■ **MATERIAL SHOWN**:
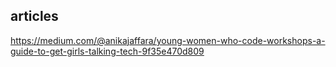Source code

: ## articles 
https://medium.com/@anikajaffara/young-women-who-code-workshops-a-guide-to-get-girls-talking-tech-9f35e470d809
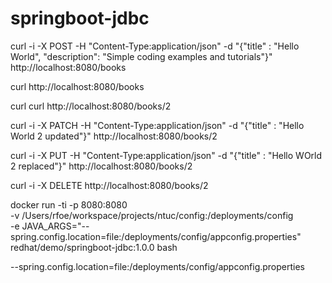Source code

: # springboot-jdbc



curl -i -X POST -H "Content-Type:application/json" -d "{\"title\" : \"Hello World\", \"description\": \"Simple coding examples and tutorials\"}" http://localhost:8080/books  


curl http://localhost:8080/books  


curl curl http://localhost:8080/books/2  


curl -i -X PATCH -H "Content-Type:application/json" -d "{\"title\" : \"Hello World 2 updated\"}" http://localhost:8080/books/2  


curl -i -X PUT -H "Content-Type:application/json" -d "{\"title\" : \"Hello WOrld 2 replaced\"}" http://localhost:8080/books/2

curl -i -X DELETE http://localhost:8080/books/2  





docker run -ti -p 8080:8080 \
	-v /Users/rfoe/workspace/projects/ntuc/config:/deployments/config \
	-e JAVA_ARGS="--spring.config.location=file:/deployments/config/appconfig.properties" \
	redhat/demo/springboot-jdbc:1.0.0 bash


--spring.config.location=file:/deployments/config/appconfig.properties

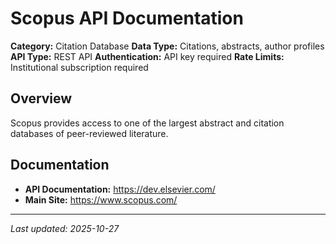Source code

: # Scopus API Documentation

**Category:** Citation Database
**Data Type:** Citations, abstracts, author profiles
**API Type:** REST API
**Authentication:** API key required
**Rate Limits:** Institutional subscription required

## Overview

Scopus provides access to one of the largest abstract and citation databases of peer-reviewed literature.

## Documentation

- **API Documentation:** https://dev.elsevier.com/
- **Main Site:** https://www.scopus.com/

---

*Last updated: 2025-10-27*
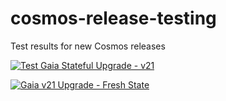# cosmos-release-testing
Test results for new Cosmos releases

[![Test Gaia Stateful Upgrade - v21](https://github.com/hyphacoop/cosmos-release-testing/actions/workflows/upgrade-gaia-v21-stateful.yml/badge.svg)](https://github.com/hyphacoop/cosmos-release-testing/actions/workflows/upgrade-gaia-v21-stateful.yml)

[![Gaia v21 Upgrade - Fresh State](https://github.com/hyphacoop/cosmos-release-testing/actions/workflows/upgrade-gaia-v21-fresh-state.yml/badge.svg)](https://github.com/hyphacoop/cosmos-release-testing/actions/workflows/upgrade-gaia-v21-fresh-state.yml)
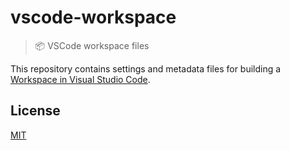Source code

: # vscode-workspace

> :package: VSCode workspace files 

This repository contains settings and metadata files for building a [Workspace in Visual Studio Code](https://code.visualstudio.com/docs/editor/workspaces).

## License

[MIT](LICENSE)

















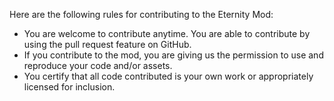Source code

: ﻿Here are the following rules for contributing to the Eternity Mod:
- You are welcome to contribute anytime. You are able to contribute by using the pull request feature on GitHub.
- If you contribute to the mod, you are giving us the permission to use and reproduce your code and/or assets.
- You certify that all code contributed is your own work or appropriately licensed for inclusion.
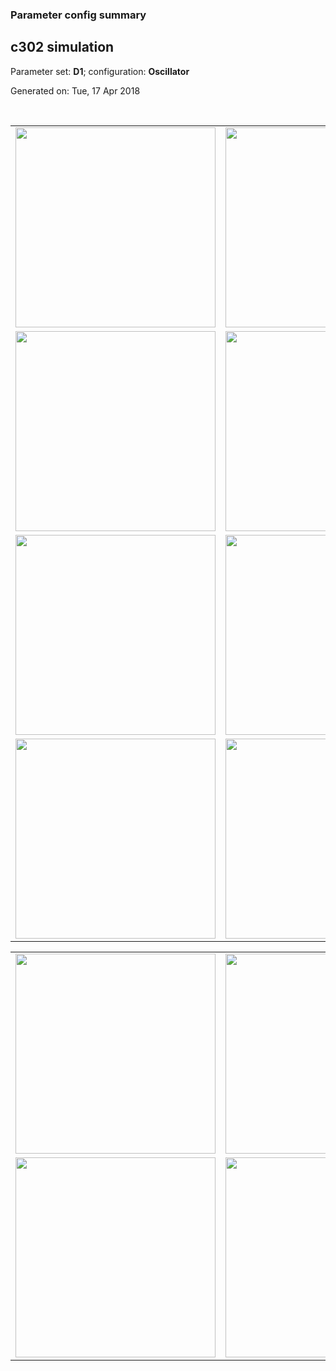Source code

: ### Parameter config summary 
<h2>c302 simulation</h2>
<p>Parameter set: <b>D1</b>; configuration: <b>Oscillator</b></p>
<p>Generated on: Tue, 17 Apr 2018</p><br/>
<table>

<tr>
  <td><a href="images/neurons_D1_Oscillator.png"><img alt=" " src="images/neurons_D1_Oscillator.png" height="320"/></a></td>
  <td><a href="images/traces_neuron_Oscillator_D1.png"><img alt=" " src="images/traces_neuron_Oscillator_D1.png" height="320"/></a></td>
</tr>

<tr>
  <td><a href="images/neuron_activity_D1_Oscillator.png"><img alt=" " src="images/neuron_activity_D1_Oscillator.png" height="320"/></a></td>
  <td><a href="images/traces_neuron_activity_Oscillator_D1.png"><img alt=" " src="images/traces_neuron_activity_Oscillator_D1.png" height="320"/></a></td>
</tr>

<tr>
  <td><a href="images/muscles_D1_Oscillator.png"><img alt=" " src="images/muscles_D1_Oscillator.png" height="320"/></a></td>
  <td><a href="images/traces_muscles_Oscillator_D1.png"><img alt=" " src="images/traces_muscles_Oscillator_D1.png" height="320"/></a></td>
</tr>

<tr>
  <td><a href="images/muscle_activity_D1_Oscillator.png"><img alt=" " src="images/muscle_activity_D1_Oscillator.png" height="320"/></a></td>
  <td><a href="images/traces_muscles_activity_Oscillator_D1.png"><img alt=" " src="images/traces_muscles_activity_Oscillator_D1.png" height="320"/></a></td>
</tr>
</table>
<table>

<tr><td><a href="images/c302_D1_Oscillator_exc_to_neurons.png"><img alt=" " src="images/c302_D1_Oscillator_exc_to_neurons.png" height="320"/></a></td>

  <td><a href="images/c302_D1_Oscillator_inh_to_neurons.png"><img alt=" " src="images/c302_D1_Oscillator_inh_to_neurons.png" height="320"/></a></td>

  <td><a href="images/c302_D1_Oscillator_elec_neurons_neurons.png"><img alt=" " src="images/c302_D1_Oscillator_elec_neurons_neurons.png" height="320"/></a></td></tr>

<tr><td><a href="images/c302_D1_Oscillator_exc_to_muscles.png"><img alt=" " src="images/c302_D1_Oscillator_exc_to_muscles.png" height="320"/></a></td>

  <td><a href="images/c302_D1_Oscillator_inh_to_muscles.png"><img alt=" " src="images/c302_D1_Oscillator_inh_to_muscles.png" height="320"/></a></td></tr>
</table>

■ **WORK INSTRUCTION**:
Give the number of lines in the listing that hold the word "appconfig", with no other words.

■ **TASK ANSWER**:
2